> **WHAT NEEDS TO BE DONE**: How many lines below contain the word "flex"? Give only the number.

[MATERIAL TO PROCESS Boundary: Start]

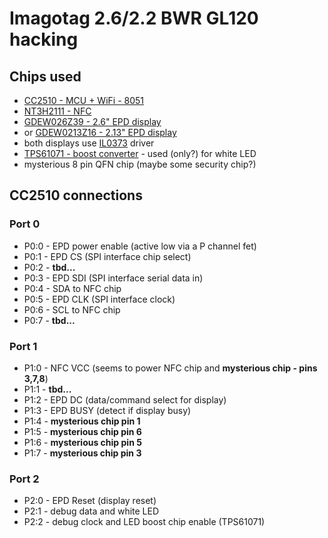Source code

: # Imagotag 2.6/2.2 BWR GL120 hacking

## Chips used

- [CC2510 - MCU + WiFi - 8051](../../raw/master/doc/cc2510.pdf)
- [NT3H2111 - NFC](../../raw/master/doc/NT3H2111_2211.pdf)
- [GDEW026Z39 - 2.6" EPD display](../../raw/master/doc/GDEW026Z39.pdf)
- or [GDEW0213Z16 - 2.13" EPD display](../../raw/master/doc/GDEW026Z39.pdf)
- both displays use [IL0373](../../raw/master/doc/IL0373.pdf) driver
- [TPS61071 - boost converter](../../raw/master/doc/tps61071.pdf) - used (only?) for white LED 
- mysterious 8 pin QFN chip (maybe some security chip?)

## CC2510 connections

### Port 0
- P0:0 - EPD power enable (active low via a P channel fet)
- P0:1 - EPD CS (SPI interface chip select)
- P0:2 - **tbd...**
- P0:3 - EPD SDI (SPI interface serial data in)
- P0:4 - SDA to NFC chip
- P0:5 - EPD CLK (SPI interface clock)
- P0:6 - SCL to NFC chip
- P0:7 - **tbd...**

### Port 1
- P1:0 - NFC VCC (seems to power NFC chip and **mysterious chip - pins 3,7,8**)
- P1:1 - **tbd...**
- P1:2 - EPD DC (data/command select for display)
- P1:3 - EPD BUSY (detect if display busy)
- P1:4 - **mysterious chip pin 1**
- P1:5 - **mysterious chip pin 6**
- P1:6 - **mysterious chip pin 5**
- P1:7 - **mysterious chip pin 3**

### Port 2
- P2:0 - EPD Reset (display reset)
- P2:1 - debug data and white LED
- P2:2 - debug clock and LED boost chip enable (TPS61071)
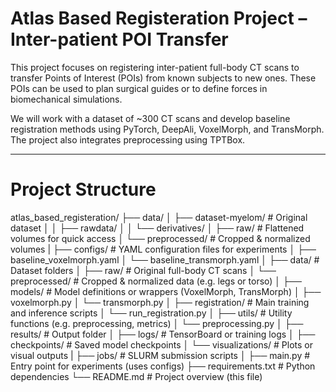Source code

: # Atlas Based Registeration Project – Inter-patient POI Transfer

This project focuses on registering inter-patient full-body CT scans to transfer Points of Interest (POIs) from 
known subjects to new ones. These POIs can be used to plan surgical guides or to define forces in biomechanical simulations.

We will work with a dataset of ~300 CT scans and develop baseline registration methods using PyTorch, DeepAli, VoxelMorph, and TransMorph. The project also integrates preprocessing using TPTBox.

---

# Project Structure

atlas_based_registeration/
├── data/
│   ├── dataset-myelom/         # Original dataset
│   │   ├── rawdata/
│   │   └── derivatives/
│   ├── raw/                    # Flattened volumes for quick access
│   └── preprocessed/           # Cropped & normalized volumes
|
├── configs/              # YAML configuration files for experiments
│   ├── baseline_voxelmorph.yaml
│   └── baseline_transmorph.yaml
│
├── data/                 # Dataset folders
│   ├── raw/              # Original full-body CT scans
│   └── preprocessed/     # Cropped & normalized data (e.g. legs or torso)
│
├── models/               # Model definitions or wrappers (VoxelMorph, TransMorph)
│   ├── voxelmorph.py
│   └── transmorph.py
│
├── registration/         # Main training and inference scripts
│   └── run_registration.py
│
├── utils/                # Utility functions (e.g. preprocessing, metrics)
│   └── preprocessing.py
│
├── results/              # Output folder
│   ├── logs/             # TensorBoard or training logs
│   ├── checkpoints/      # Saved model checkpoints
│   └── visualizations/   # Plots or visual outputs
|
├── jobs/                 # SLURM submission scripts
│
├── main.py               # Entry point for experiments (uses configs)
├── requirements.txt      # Python dependencies
└── README.md             # Project overview (this file)
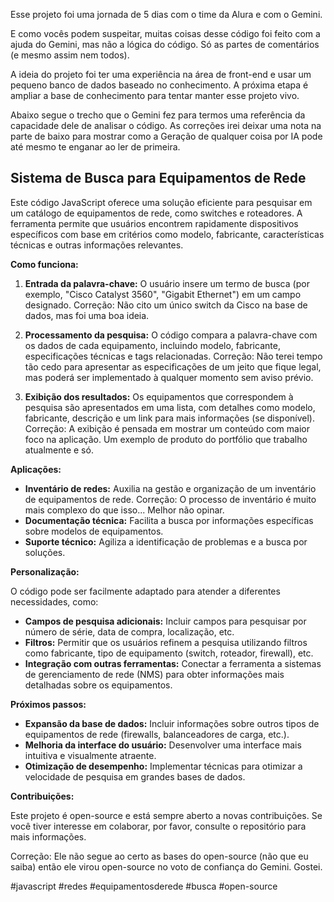 Esse projeto foi uma jornada de 5 dias com o time da Alura e com o Gemini.

E como vocês podem suspeitar, muitas coisas desse código foi feito com a ajuda do Gemini, mas não a lógica do código. Só as partes de comentários (e mesmo assim nem todos).

A ideia do projeto foi ter uma experiência na área de front-end e usar um pequeno banco de dados baseado no conhecimento. A próxima etapa é ampliar a base de conhecimento para tentar manter esse projeto vivo.

Abaixo segue o trecho que o Gemini fez para termos uma referência da capacidade dele de analisar o código. As correções irei deixar uma nota na parte de baixo para mostrar como a Geração de qualquer coisa por IA pode até mesmo te enganar ao ler de primeira.

## Sistema de Busca para Equipamentos de Rede

Este código JavaScript oferece uma solução eficiente para pesquisar em um catálogo de equipamentos de rede, como switches e roteadores. A ferramenta permite que usuários encontrem rapidamente dispositivos específicos com base em critérios como modelo, fabricante, características técnicas e outras informações relevantes.

**Como funciona:**

1. **Entrada da palavra-chave:** O usuário insere um termo de busca (por exemplo, "Cisco Catalyst 3560", "Gigabit Ethernet") em um campo designado.
   Correção: Não cito um único switch da Cisco na base de dados, mas foi uma boa ideia.

2. **Processamento da pesquisa:** O código compara a palavra-chave com os dados de cada equipamento, incluindo modelo, fabricante, especificações técnicas e tags relacionadas.
   Correção: Não terei tempo tão cedo para apresentar as especificações de um jeito que fique legal, mas poderá ser implementado à qualquer momento sem aviso prévio.

3. **Exibição dos resultados:** Os equipamentos que correspondem à pesquisa são apresentados em uma lista, com detalhes como modelo, fabricante, descrição e um link para mais informações (se disponível).
   Correção: A exibição é pensada em mostrar um conteúdo com maior foco na aplicação. Um exemplo de produto do portfólio que trabalho atualmente e só.

**Aplicações:**

- **Inventário de redes:** Auxilia na gestão e organização de um inventário de equipamentos de rede.
  Correção: O processo de inventário é muito mais complexo do que isso... Melhor não opinar.
- **Documentação técnica:** Facilita a busca por informações específicas sobre modelos de equipamentos.
- **Suporte técnico:** Agiliza a identificação de problemas e a busca por soluções.

**Personalização:**

O código pode ser facilmente adaptado para atender a diferentes necessidades, como:

- **Campos de pesquisa adicionais:** Incluir campos para pesquisar por número de série, data de compra, localização, etc.
- **Filtros:** Permitir que os usuários refinem a pesquisa utilizando filtros como fabricante, tipo de equipamento (switch, roteador, firewall), etc.
- **Integração com outras ferramentas:** Conectar a ferramenta a sistemas de gerenciamento de rede (NMS) para obter informações mais detalhadas sobre os equipamentos.

**Próximos passos:**

- **Expansão da base de dados:** Incluir informações sobre outros tipos de equipamentos de rede (firewalls, balanceadores de carga, etc.).
- **Melhoria da interface do usuário:** Desenvolver uma interface mais intuitiva e visualmente atraente.
- **Otimização de desempenho:** Implementar técnicas para otimizar a velocidade de pesquisa em grandes bases de dados.

**Contribuições:**

Este projeto é open-source e está sempre aberto a novas contribuições. Se você tiver interesse em colaborar, por favor, consulte o repositório para mais informações.

Correção: Ele não segue ao certo as bases do open-source (não que eu saiba) então ele virou open-source no voto de confiança do Gemini. Gostei.

#javascript #redes #equipamentosderede #busca #open-source
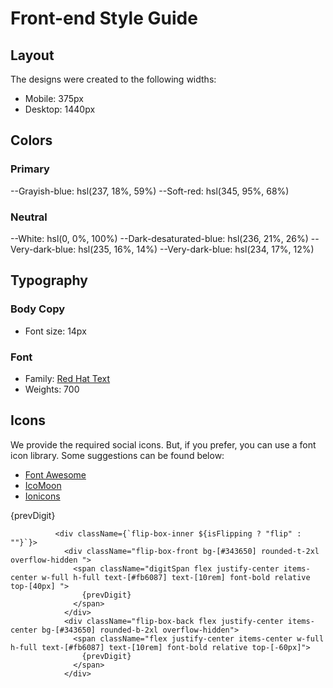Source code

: # Front-end Style Guide

## Layout

The designs were created to the following widths:

- Mobile: 375px
- Desktop: 1440px

## Colors

### Primary

--Grayish-blue: hsl(237, 18%, 59%)
--Soft-red: hsl(345, 95%, 68%)

### Neutral

--White: hsl(0, 0%, 100%)
--Dark-desaturated-blue: hsl(236, 21%, 26%)
--Very-dark-blue: hsl(235, 16%, 14%)
--Very-dark-blue: hsl(234, 17%, 12%)

## Typography

### Body Copy

- Font size: 14px

### Font

- Family: [Red Hat Text](https://fonts.google.com/specimen/Red+Hat+Text)
- Weights: 700

## Icons

We provide the required social icons. But, if you prefer, you can use a font icon library. Some suggestions can be found below:

- [Font Awesome](https://fontawesome.com)
- [IcoMoon](https://icomoon.io)
- [Ionicons](https://ionicons.com)

<span className="absolute top-[-31px] left-[9px] text-[#fb6087] text-[5rem] font-bold ">
{prevDigit}
</span>

              <div className={`flip-box-inner ${isFlipping ? "flip" : ""}`}>
                <div className="flip-box-front bg-[#343650] rounded-t-2xl overflow-hidden ">
                  <span className="digitSpan flex justify-center items-center w-full h-full text-[#fb6087] text-[10rem] font-bold relative top-[40px] ">
                    {prevDigit}
                  </span>
                </div>
                <div className="flip-box-back flex justify-center items-center bg-[#343650] rounded-b-2xl overflow-hidden">
                  <span className="flex justify-center items-center w-full h-full text-[#fb6087] text-[10rem] font-bold relative top-[-60px]">
                    {prevDigit}
                  </span>
                </div>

[MATERIAL TO PROCESS Boundary: End]

> **TASK ANSWER**: 3